Third Normal Form

  • Comments posted to this topic are about the item Third Normal Form

    Tom

  • Thanks for these articles Tom. I have ensure the application developers here are reading all of them. Of course the DBA's already get it but like a lot of small shops the DBAs don't do development and although there are a lot of senior developers they are all building to a OLTP style and are always making these common mistakes.

    I'm anxiously looking forward to the next in the series and the Fourth and Fifth are for me as I've only ever gotten to 3.5 or what I was taught as Boyce Codd Normal Form.

  • Great and clear example. Thanks Tom.

    Need an answer? No, you need a question
    My blog at https://sqlkover.com.
    MCSE Business Intelligence - Microsoft Data Platform MVP

  • Tom,

    Thanks for the series, it has been very interesting thus far.

    However, I think more distinction needs to be made between 2NF and 3NF. The example seems to be about 2NF. The Candidate key for the original table is City. The Phone number is not dependent upon City at all, it is dependent upon Group. I think that you are trying to show a transitive relationship from the Key to the phone number. But that relationship doesn't seem to exist in the example.

    In the wikipedia example of 3NF http://en.wikipedia.org/wiki/Third_normal_form this transitivity is expressed by having two overlapping candidate keys, one of which determines the non-prime attribute, but the other doesn't. This seems to imply that the difference between 2NF and 3NF is that in 2NF non-prime attributes need to depend on A candidate key, while in 3NF the non-prime attributes need to depend on ALL candidate keys.

    So, can you please expand on this and clear up my confusion?

    Thanks,

    JimFive

  • Due to the extreme flexibility requirements of our reporting system users need at least a nodding acquaintence with the database schema--primarily how specific data can be found in specific tables, and how the tables are related to each other.

    Rather than try and explain anything about normal forms we use the SPOT and Path metaphor. SPOT = Single Point Of Truth (ie the data is only stored in one single place *once*) and there are always paths between tables, so for example a Zone (set of contiguous zip codes) is always connected to only one Office which in turn is in one Region.
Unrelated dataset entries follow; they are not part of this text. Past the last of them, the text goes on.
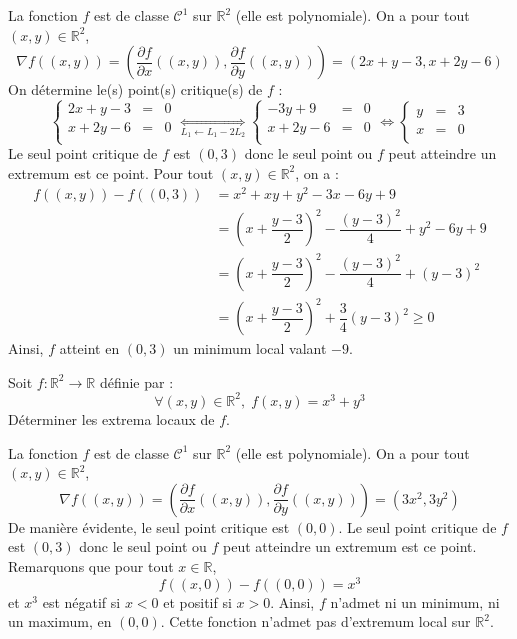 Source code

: \documentclass[a4paper,10pt]{report}
\begin{document}
\corr La fonction $f$ est de classe $\mathcal{C}^1$ sur $\mathbb{R}^2$ (elle est polynomiale). On a pour tout $(x,y) \in \mathbb{R}^2$,
$$ \nabla f ((x,y)) = \left( \dfrac{\partial f}{\partial x} ((x,y)),  \dfrac{\partial f}{\partial y} ((x,y)) \right) = (2x+y-3,x+2y-6)$$
On détermine le(s) point(s) critique(s) de $f$ :
$$ \left\lbrace \begin{array}{ccl}
2x+y-3 & = &0 \\
x+2y-6 & =& 0 \\
\end{array}\right. \underset{L_1 \leftarrow L_1-2L_2}{\Longleftrightarrow}\left\lbrace \begin{array}{ccl}
-3y+9 & =& 0 \\
x+2y-6 & =& 0 \\
\end{array}\right. \Longleftrightarrow \left\lbrace \begin{array}{ccl}
y & = & 3 \\
x & =  & 0 \\
\end{array}\right.$$
Le seul point critique de $f$ est $(0,3)$ donc le seul point ou $f$ peut atteindre un extremum est ce point. Pour tout $(x,y) \in \mathbb{R}^2$, on a :
\begin{align*}
 f((x,y)) - f((0,3)) & = x^{2} + xy + y^{2} - 3x - 6y + 9 \\
 & = \left( x + \dfrac{y-3}{2} \right)^2 - \dfrac{(y-3)^2}{4} + y^2-6y+9 \\
 & = \left( x + \dfrac{y-3}{2} \right)^2 - \dfrac{(y-3)^2}{4} + (y-3)^2 \\
 & = \left( x + \dfrac{y-3}{2} \right)^2 + \dfrac{3}{4} (y-3)^2 \geq 0
 \end{align*}
 Ainsi, $f$ atteint en $(0,3)$ un minimum local valant $-9$.
 
 
 \begin{Exa} Soit $f : \mathbb{R}^2 \rightarrow \mathbb{R}$ définie par :
$$ \forall (x,y) \in \mathbb{R}^2, \; f(x,y) = x^3+y^3$$
Déterminer les extrema locaux de $f$.
\end{Exa}

\corr La fonction $f$ est de classe $\mathcal{C}^1$ sur $\mathbb{R}^2$ (elle est polynomiale). On a pour tout $(x,y) \in \mathbb{R}^2$,
$$ \nabla f ((x,y)) = \left( \dfrac{\partial f}{\partial x} ((x,y)),  \dfrac{\partial f}{\partial y} ((x,y)) \right) = (3x^2,3y^2)$$
De manière évidente, le seul point critique est $(0,0)$. Le seul point critique de $f$ est $(0,3)$ donc le seul point ou $f$ peut atteindre un extremum est ce point. Remarquons que pour tout $x \in \mathbb{R}$,
$$ f((x,0))-f((0,0)) = x^3$$
et $x^3$ est négatif si $x<0$ et positif si $x>0$. Ainsi, $f$ n'admet ni un minimum, ni un maximum, en $(0,0)$. Cette fonction n'admet pas d'extremum local sur $\mathbb{R}^2$.
 
\end{document}
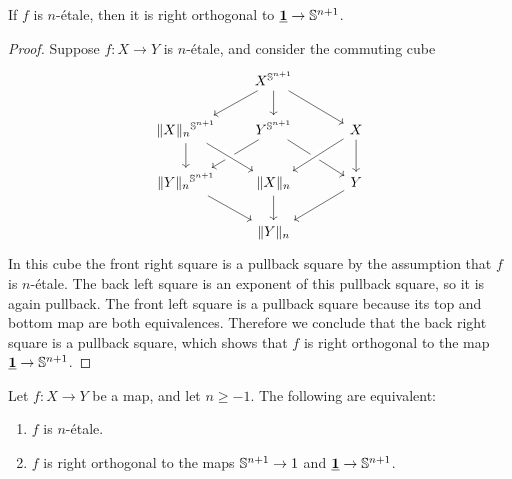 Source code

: \documentclass[9pt,twosided]{amsart}
\begin{document}
\begin{lem}
If $f$ is $n$-\'etale, then it is right orthogonal to $\underline{\mathbf{1}}\to\mathbb{S}^{n+1}$.
\end{lem}

\begin{proof}
Suppose $f:X\to Y$ is $n$-\'etale, and consider the commuting cube
\begin{equation*}
\begin{tikzcd}
&[-1ex] X^{\sphere{n+1}} \arrow[dl] \arrow[d] \arrow[dr] &[2ex] \\
\trunc{n}{X}^{\sphere{n+1}} \arrow[d] & Y^{\sphere{n+1}} \arrow[dl] \arrow[dr] & X \arrow[dl,crossing over] \arrow[d] \\
\trunc{n}{Y}^{\sphere{n+1}} \arrow[dr] & \trunc{n}{X} \arrow[d] \arrow[from=ul,crossing over] & Y \arrow[dl] \\
& \trunc{n}{Y}
\end{tikzcd}
\end{equation*}
In this cube the front right square is a pullback square by the assumption that $f$ is $n$-\'etale. The back left square is an exponent of this pullback square, so it is again pullback. The front left square is a pullback square because its top and bottom map are both equivalences. Therefore we conclude that the back right square is a pullback square, which shows that $f$ is right orthogonal to the map $\underline{\mathbf{1}}\to\mathbb{S}^{n+1}$.
\end{proof}

\begin{conj}
Let $f:X\to Y$ be a map, and let $n\geq -1$. The following are equivalent:
\begin{enumerate}
\item $f$ is $n$-\'etale.
\item $f$ is right orthogonal to the maps $\mathbb{S}^{n+1}\to 1$ and $\underline{\mathbf{1}}\to\mathbb{S}^{n+1}$. 
\end{enumerate}
\end{conj}
\end{document}

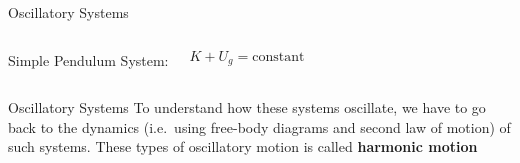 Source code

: \documentclass[12pt,compress,aspectratio=169]{beamer}
\begin{document}
\begin{frame}{Oscillatory Systems}
\begin{columns}[T]
    \centering

    {\footnotesize Simple Pendulum System:}\\

    \vspace{-.3in}\begin{displaymath}
      K+U_g=\text{constant}
    \end{displaymath}
  \end{columns}  
\end{frame}


\begin{frame}{Oscillatory Systems}
  To understand how these systems oscillate, we have to go back to the
  dynamics (i.e.\ using free-body diagrams and second law of motion) of such
  systems. These types of oscillatory motion is called \textbf{harmonic motion}
\end{frame}
\end{document}

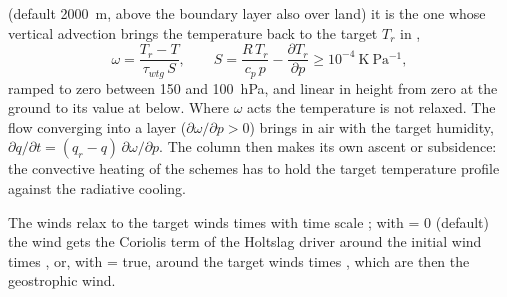 (default 2000~m, above the boundary layer also over land)
it is the one whose vertical advection
brings the temperature back to the target $T_r$ in ,
\begin{equation}
  \omega = \frac{T_r - T}{\tau_{wtg}\,S}, \qquad
  S = \frac{R\,T_r}{c_p\,p} - \frac{\partial T_r}{\partial p}
  \geq 10^{-4}~\mathrm{K~Pa^{-1}},
\end{equation}
ramped to zero between 150 and 100~hPa, and linear in height from zero
at the ground to its value at  below. Where $\omega$ acts the
temperature is not relaxed. The flow converging into a layer
($\partial\omega/\partial p > 0$) brings in air with the target
humidity, $\partial q/\partial t = (q_r - q)\,\partial\omega/\partial p$.
The column then makes its own ascent or subsidence: the convective
heating of the schemes has to hold the target temperature profile
against the radiative cooling.

The winds relax to the target winds times  with time scale
; with  = 0 (default) the wind gets the
Coriolis term of the Holtslag driver around the initial wind times
, or, with  = true, around the target winds
times , which are then the geostrophic wind.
    Of course the data has to be 3NF to support this, but I always thought SPOT and Path was a much more natural way to visualize 3NF anyway.

  • When I was studying Relational Database Concepts in college, there was a catchy mnemonic for 3NF: "The key, the whole key, and nothing but the key, so help me Codd."

  • NB: 40 Tree Rd became 30 Tree Rd at some point.

  • James Goodwin (7/28/2011)


    Tom,

    Thanks for the series, it has been very interesting thus far.

    However, I think more distinction needs to be made between 2NF and 3NF. The example seems to be about 2NF. The Candidate key for the original table is City. The Phone number is not dependent upon City at all, it is dependent upon Group. I think that you are trying to show a transitive relationship from the Key to the phone number. But that relationship doesn't seem to exist in the example.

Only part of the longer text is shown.